Ma Rainey's Black Bottom 

Viola Davis

 

First things first: the black bottom is a dance that took its name from Jelly Roll Morton’s ‘Black Bottom Stomp’. This, in turn, derived its moniker from the Black Bottom neighbourhood of Detroit. So, no sniggering then. And Ma Rainey’s Black Bottom is the name of the 1982 play by August Wilson, as part of the playwright’s Pittsburgh Cycle. Of those ten plays, Fences was another, which was brought to the screen just four years ago, with Viola Davis and Denzel Washington in the leads and Denzel behind the camera.

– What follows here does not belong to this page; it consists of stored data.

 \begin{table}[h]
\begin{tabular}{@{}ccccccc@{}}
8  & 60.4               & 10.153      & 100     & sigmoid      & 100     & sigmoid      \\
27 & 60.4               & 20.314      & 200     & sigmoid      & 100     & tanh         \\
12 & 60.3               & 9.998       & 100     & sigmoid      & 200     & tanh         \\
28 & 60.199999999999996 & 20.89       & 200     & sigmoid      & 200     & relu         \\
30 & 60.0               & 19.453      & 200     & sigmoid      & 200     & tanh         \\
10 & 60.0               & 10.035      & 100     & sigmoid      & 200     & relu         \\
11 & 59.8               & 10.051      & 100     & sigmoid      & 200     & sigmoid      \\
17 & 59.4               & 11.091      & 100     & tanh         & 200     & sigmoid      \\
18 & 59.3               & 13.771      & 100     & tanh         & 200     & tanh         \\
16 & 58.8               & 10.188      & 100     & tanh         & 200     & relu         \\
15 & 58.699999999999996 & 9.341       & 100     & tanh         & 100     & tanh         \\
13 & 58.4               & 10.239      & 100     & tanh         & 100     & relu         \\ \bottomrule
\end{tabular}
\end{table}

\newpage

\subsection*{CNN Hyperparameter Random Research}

Here, the latter takes on producing duties and has cast Davis as the formidable Ma Rainey, one of the very first blues singers whose voice was preserved on recorded disc. She became known as the Mother of the Blues and Bessie Smith was a pupil (and a lover, according to some reports). She was a big woman and flaunted her new-found wealth with a get-up of jewels that she wore in her ears and her teeth, round her neck, on her hands, and with a tiara to top it all off. She certainly knew the value of her voice – and her appeal. Here, Denzel has recruited George C. Wolfe to helm, a director with two Tony awards on his CV.

 

By the play’s very nature – covering one long recording session on a hot summer’s day in Chicago – Wolfe’s adaptation remains a theatrical, stagey experience. But with such powerhouses as Viola Davis and Chadwick Boseman on board, it’s a riveting watch. Looking painfully thin from his advanced colon cancer, Boseman nevertheless gives the trumpet player Levee Green his all. Levee’s monologue on the rape of his mother by “eight or nine mans” is a genuine showstopper. “She’s standing there frying that chicken,” he recalls, with gut-wrenching pain, “when them mans come and took a hold of her just like you take hold of a mule and make it do what you want.” In the even showier role of Ma Rainey, Viola Davis is truly transformed: a formidable, petite giantess with gold teeth and a heaving cleavage. A law unto herself, she brooks no messin’ from nobody, be they male or white. She will have her way. The hum of Oscar recognition is already taking wing, Davis locking horns with Andra Day as another legend of the blues in Lee Daniels’ The United States vs. Billie Holiday. Described by jazz historians as “a kindly and much loved employer,” Ma Rainey is painted in starker colours by August Wilson, who offers us a redoubtable diva who won’t sing a note until she’s been supplied with three bottles of Coca Cola. You wouldn’t want to mess with this version of Ma Rainey, heaving bosom, bottom and all. It’s a barnstorming turn from Ms Davis, who is all but unrecognisable. The music, too, is a tantalising pleasure.

 

JAMES CAMERON-WILSON

 

Cast: Viola Davis, Chadwick Boseman, Glynn Turman, Colman Domingo, Michael Potts, Jonny Coyne, Taylour Paige, Jeremy Shamos, Dusan Brown, Joshua Harto, Quinn VanAntwerp.

 

Dir George C. Wolfe, Pro Denzel Washington, Todd Black and Dany Wolf, Screenplay Ruben Santiago-Hudson, Ph Tobias Schliessler, Pro Des Mark Ricker, Ed Andrew Mondshein, Music Branford Marsalis, Costumes Ann Roth, Sound Paul Urmson.

 

Escape Artists/Mundy Lane Entertainment-Netflix.

94 mins. USA. 2020. Rel: 18 December 2020. Available on Netfix. Cert. 15.